### Study material:

==============================

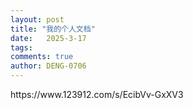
 ```yaml
---
layout: post
title: "我的个人文档"
date:   2025-3-17
tags: 
comments: true
author: DENG-0706
---
```

<p>https://www.123912.com/s/EcibVv-GxXV3</p>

==============================

### What is expected:
Set down all the lines above exactly as they appear, with no pictures.

### Exercise solution:
 ```yaml
---
layout: post
title: "我的个人文档"
date:   2025-3-17
tags: 
comments: true
author: DENG-0706
---
```

<p>https://www.123912.com/s/EcibVv-GxXV3</p>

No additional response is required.